### [WHAT YOU WILL DO]
Every entry below should be transcribed exactly; pictures stay out of the copy.

(SOURCE RECORDS)

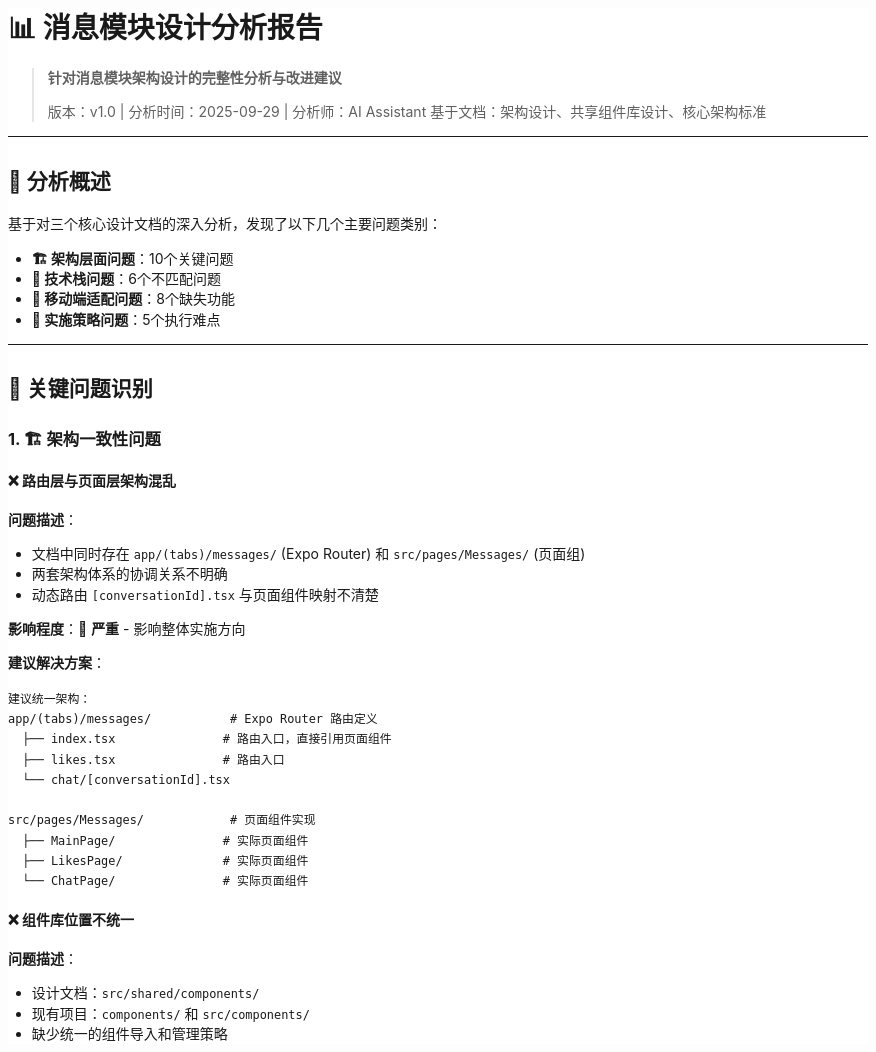 # 📊 消息模块设计分析报告

> **针对消息模块架构设计的完整性分析与改进建议**
> 
> 版本：v1.0 | 分析时间：2025-09-29 | 分析师：AI Assistant
> 基于文档：架构设计、共享组件库设计、核心架构标准

---

## 🎯 **分析概述**

基于对三个核心设计文档的深入分析，发现了以下几个主要问题类别：
- **🏗️ 架构层面问题**：10个关键问题
- **🔧 技术栈问题**：6个不匹配问题  
- **📱 移动端适配问题**：8个缺失功能
- **🔄 实施策略问题**：5个执行难点

---

## 🚨 **关键问题识别**

### 1. **🏗️ 架构一致性问题**

#### ❌ **路由层与页面层架构混乱**
**问题描述**：
- 文档中同时存在 `app/(tabs)/messages/` (Expo Router) 和 `src/pages/Messages/` (页面组)
- 两套架构体系的协调关系不明确
- 动态路由 `[conversationId].tsx` 与页面组件映射不清楚

**影响程度**：🔴 **严重** - 影响整体实施方向

**建议解决方案**：
```
建议统一架构：
app/(tabs)/messages/           # Expo Router 路由定义
  ├── index.tsx               # 路由入口，直接引用页面组件
  ├── likes.tsx               # 路由入口
  └── chat/[conversationId].tsx

src/pages/Messages/            # 页面组件实现
  ├── MainPage/               # 实际页面组件
  ├── LikesPage/              # 实际页面组件
  └── ChatPage/               # 实际页面组件
```

#### ❌ **组件库位置不统一**
**问题描述**：
- 设计文档：`src/shared/components/`
- 现有项目：`components/` 和 `src/components/`
- 缺少统一的组件导入和管理策略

(End SOURCE RECORDS)

### [RESPONSE AREA]
 # 📊 消息模块设计分析报告

> **针对消息模块架构设计的完整性分析与改进建议**
> 
> 版本：v1.0 | 分析时间：2025-09-29 | 分析师：AI Assistant
> 基于文档：架构设计、共享组件库设计、核心架构标准

---

## 🎯 **分析概述**

基于对三个核心设计文档的深入分析，发现了以下几个主要问题类别：
- **🏗️ 架构层面问题**：10个关键问题
- **🔧 技术栈问题**：6个不匹配问题  
- **📱 移动端适配问题**：8个缺失功能
- **🔄 实施策略问题**：5个执行难点

---

## 🚨 **关键问题识别**

### 1. **🏗️ 架构一致性问题**

#### ❌ **路由层与页面层架构混乱**
**问题描述**：
- 文档中同时存在 `app/(tabs)/messages/` (Expo Router) 和 `src/pages/Messages/` (页面组)
- 两套架构体系的协调关系不明确
- 动态路由 `[conversationId].tsx` 与页面组件映射不清楚

**影响程度**：🔴 **严重** - 影响整体实施方向

**建议解决方案**：
```
建议统一架构：
app/(tabs)/messages/           # Expo Router 路由定义
  ├── index.tsx               # 路由入口，直接引用页面组件
  ├── likes.tsx               # 路由入口
  └── chat/[conversationId].tsx

src/pages/Messages/            # 页面组件实现
  ├── MainPage/               # 实际页面组件
  ├── LikesPage/              # 实际页面组件
  └── ChatPage/               # 实际页面组件
```

#### ❌ **组件库位置不统一**
**问题描述**：
- 设计文档：`src/shared/components/`
- 现有项目：`components/` 和 `src/components/`
- 缺少统一的组件导入和管理策略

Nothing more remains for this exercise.